After the incident of electrified convertible bonds, the regular supervision of custodian banks has also attracted the attention of the regulatory authorities. In the notice, the CSRC requires banks to "increase system investment with the increase of custody business, and timely supplement knowledgeable and responsible business personnel. In principle, each accountant cannot operate more than four funds. "

"Although the three companies made mistakes in the operation of electricity-to-debt swaps, we did not have systemic risks in risk control." The management stressed that the management quickly found the existing problems and handled them properly, which did not bring substantial losses to the fund holders.

The above-mentioned people told reporters that the cause and details of this incident will be disclosed in future fund statements.

Fund company pays the bill

After the power-on convertible bond incident, the three fund companies incurred related losses, which did not affect the calculation of the fund's net value and the purchase and redemption on that day.

According to the circular, the three fund companies have used risk reserves to make up for all losses of fund property, actively rectified potential loopholes, and seriously dealt with relevant responsible persons.

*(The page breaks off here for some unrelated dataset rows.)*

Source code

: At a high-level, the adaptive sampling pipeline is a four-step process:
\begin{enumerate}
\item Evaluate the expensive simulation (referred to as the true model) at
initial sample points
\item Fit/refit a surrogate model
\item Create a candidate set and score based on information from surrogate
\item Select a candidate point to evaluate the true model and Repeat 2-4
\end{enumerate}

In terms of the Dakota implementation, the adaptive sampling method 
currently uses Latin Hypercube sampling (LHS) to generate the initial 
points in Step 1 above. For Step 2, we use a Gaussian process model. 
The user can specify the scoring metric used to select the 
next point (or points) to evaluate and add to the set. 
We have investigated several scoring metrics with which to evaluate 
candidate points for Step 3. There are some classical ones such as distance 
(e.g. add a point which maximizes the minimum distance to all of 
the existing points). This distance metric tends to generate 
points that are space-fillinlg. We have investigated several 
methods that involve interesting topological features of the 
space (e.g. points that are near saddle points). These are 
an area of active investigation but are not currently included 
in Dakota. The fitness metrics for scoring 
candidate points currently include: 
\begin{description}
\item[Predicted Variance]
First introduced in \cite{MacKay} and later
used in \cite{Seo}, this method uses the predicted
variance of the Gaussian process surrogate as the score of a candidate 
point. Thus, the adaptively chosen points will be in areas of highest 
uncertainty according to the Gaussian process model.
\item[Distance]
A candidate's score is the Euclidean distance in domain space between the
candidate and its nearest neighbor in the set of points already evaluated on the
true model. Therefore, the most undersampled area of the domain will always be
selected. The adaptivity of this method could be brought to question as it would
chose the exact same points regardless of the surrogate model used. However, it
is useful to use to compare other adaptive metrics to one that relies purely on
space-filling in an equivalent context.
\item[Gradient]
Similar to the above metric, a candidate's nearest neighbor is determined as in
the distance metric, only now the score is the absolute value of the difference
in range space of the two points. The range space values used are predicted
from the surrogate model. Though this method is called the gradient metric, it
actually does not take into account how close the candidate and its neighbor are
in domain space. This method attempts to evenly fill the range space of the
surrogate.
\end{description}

According to the Notice on Issues Concerning the Withdrawal of Risk Reserves by Fund Management Companies issued on August 14, 2006, fund companies withdraw risk reserves from the fund management fee income every month, and the withdrawal ratio is not less than 5% of the fund management fee income. If the balance of risk reserve reaches the net asset value of the fund 1%, it may not be withdrawn.

Risk reserve is used to compensate fund property or fund share holders for losses caused by fund companies' violation of laws and regulations, fund contracts, technical failures and operational errors.

However, many people in the industry are skeptical about the statement that the risk reserve is paid in full. The inspector general of a fund company believes that the risk reserve drawn from 2006 is not enough to make up for this loss. "Most of the compensation is the company's own capital.